*** Task inputs

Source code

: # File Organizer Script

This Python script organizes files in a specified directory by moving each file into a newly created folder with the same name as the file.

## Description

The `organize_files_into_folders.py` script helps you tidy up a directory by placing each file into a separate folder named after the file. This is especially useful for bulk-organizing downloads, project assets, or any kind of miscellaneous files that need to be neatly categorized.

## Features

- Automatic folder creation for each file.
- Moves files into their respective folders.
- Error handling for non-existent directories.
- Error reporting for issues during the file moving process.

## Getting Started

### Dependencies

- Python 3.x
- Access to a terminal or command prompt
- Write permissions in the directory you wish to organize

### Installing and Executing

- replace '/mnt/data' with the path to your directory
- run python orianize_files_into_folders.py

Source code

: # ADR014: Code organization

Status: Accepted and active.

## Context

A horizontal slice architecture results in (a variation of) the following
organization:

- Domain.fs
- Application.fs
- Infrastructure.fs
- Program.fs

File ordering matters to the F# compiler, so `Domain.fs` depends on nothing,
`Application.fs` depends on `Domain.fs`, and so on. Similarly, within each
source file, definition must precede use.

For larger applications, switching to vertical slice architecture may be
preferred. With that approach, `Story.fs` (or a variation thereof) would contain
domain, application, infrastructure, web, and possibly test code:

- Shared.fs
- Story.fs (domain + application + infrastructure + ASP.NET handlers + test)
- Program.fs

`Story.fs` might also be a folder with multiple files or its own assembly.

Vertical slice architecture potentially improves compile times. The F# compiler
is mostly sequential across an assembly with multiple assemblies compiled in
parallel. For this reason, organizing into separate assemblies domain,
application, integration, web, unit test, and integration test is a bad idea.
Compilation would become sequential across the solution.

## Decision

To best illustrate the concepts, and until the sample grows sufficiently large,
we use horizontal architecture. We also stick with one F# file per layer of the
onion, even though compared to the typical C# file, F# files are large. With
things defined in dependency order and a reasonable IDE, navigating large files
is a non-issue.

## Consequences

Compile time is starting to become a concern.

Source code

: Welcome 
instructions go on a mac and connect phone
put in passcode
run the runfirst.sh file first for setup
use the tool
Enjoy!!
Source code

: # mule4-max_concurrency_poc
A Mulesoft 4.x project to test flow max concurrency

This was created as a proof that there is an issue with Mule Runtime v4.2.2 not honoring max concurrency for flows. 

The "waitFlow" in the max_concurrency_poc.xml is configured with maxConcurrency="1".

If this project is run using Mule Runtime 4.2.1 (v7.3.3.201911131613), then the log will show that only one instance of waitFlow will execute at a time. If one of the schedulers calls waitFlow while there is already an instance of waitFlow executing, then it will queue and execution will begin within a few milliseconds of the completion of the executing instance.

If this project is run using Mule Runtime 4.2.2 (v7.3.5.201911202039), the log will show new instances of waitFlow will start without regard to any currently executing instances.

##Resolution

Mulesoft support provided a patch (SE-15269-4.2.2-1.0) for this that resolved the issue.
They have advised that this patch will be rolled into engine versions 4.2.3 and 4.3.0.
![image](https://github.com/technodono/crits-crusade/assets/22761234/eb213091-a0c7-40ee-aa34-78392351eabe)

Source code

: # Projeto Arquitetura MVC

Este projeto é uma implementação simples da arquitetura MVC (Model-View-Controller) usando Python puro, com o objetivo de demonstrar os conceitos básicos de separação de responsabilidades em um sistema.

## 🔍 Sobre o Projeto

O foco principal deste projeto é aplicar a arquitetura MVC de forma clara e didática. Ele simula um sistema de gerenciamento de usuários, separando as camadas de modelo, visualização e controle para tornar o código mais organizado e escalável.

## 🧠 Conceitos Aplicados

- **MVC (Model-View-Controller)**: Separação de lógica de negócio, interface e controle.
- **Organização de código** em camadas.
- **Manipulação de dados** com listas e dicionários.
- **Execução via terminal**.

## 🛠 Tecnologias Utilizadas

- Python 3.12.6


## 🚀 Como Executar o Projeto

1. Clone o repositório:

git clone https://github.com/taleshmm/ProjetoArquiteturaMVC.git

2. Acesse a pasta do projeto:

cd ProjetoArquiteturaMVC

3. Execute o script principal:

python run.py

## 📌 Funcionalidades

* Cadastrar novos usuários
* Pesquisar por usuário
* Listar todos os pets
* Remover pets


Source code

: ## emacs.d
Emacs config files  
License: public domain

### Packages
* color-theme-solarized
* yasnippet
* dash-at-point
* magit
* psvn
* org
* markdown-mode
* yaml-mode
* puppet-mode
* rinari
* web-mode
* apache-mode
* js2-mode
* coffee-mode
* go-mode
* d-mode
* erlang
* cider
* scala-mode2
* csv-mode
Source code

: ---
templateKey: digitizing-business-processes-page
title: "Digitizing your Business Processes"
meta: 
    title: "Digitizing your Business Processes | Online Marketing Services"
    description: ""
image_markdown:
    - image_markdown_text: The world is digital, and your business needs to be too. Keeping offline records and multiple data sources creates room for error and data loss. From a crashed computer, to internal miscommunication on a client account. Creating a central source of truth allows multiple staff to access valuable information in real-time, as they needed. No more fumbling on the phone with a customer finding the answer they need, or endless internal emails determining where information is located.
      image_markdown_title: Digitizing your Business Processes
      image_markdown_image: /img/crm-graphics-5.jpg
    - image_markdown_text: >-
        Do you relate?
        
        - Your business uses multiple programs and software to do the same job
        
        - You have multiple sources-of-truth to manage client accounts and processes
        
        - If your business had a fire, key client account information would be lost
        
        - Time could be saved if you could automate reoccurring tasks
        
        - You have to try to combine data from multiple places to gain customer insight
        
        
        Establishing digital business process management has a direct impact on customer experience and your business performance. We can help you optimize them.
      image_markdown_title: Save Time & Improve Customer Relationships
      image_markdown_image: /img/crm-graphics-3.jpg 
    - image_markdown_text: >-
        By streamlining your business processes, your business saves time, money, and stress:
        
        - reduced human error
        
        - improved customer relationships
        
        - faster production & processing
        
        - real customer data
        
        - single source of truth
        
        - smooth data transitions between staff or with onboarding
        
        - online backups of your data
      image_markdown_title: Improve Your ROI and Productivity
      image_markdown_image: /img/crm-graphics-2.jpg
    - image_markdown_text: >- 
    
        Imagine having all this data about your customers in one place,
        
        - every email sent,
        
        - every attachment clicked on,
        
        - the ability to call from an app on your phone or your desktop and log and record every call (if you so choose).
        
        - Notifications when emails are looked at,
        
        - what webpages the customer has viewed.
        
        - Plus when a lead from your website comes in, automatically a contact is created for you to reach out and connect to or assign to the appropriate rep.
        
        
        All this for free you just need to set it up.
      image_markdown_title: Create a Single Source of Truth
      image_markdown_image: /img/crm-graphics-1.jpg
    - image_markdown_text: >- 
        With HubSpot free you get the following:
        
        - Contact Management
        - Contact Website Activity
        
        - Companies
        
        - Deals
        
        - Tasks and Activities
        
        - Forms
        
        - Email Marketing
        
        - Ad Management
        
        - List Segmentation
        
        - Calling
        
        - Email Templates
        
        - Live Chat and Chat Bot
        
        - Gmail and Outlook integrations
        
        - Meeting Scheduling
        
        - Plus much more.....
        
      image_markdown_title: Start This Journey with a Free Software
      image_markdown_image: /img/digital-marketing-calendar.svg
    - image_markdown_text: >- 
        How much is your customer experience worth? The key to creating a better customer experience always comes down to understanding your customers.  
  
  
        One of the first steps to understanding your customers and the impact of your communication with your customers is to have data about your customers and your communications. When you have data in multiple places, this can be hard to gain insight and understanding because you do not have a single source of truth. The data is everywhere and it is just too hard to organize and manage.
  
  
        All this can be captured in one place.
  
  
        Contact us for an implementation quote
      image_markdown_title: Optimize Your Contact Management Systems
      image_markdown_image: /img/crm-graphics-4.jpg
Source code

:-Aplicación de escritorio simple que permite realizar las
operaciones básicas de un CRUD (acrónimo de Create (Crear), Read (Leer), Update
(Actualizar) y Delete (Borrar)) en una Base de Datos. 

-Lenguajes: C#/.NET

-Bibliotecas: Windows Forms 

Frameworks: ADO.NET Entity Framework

******

**Work instructions:** Copy, please, exactly the lines that start at the first line of the data and end at the line containing "## Description", both kept and no others.

**Exercise result:**
Source code

: # File Organizer Script

This Python script organizes files in a specified directory by moving each file into a newly created folder with the same name as the file.

## Description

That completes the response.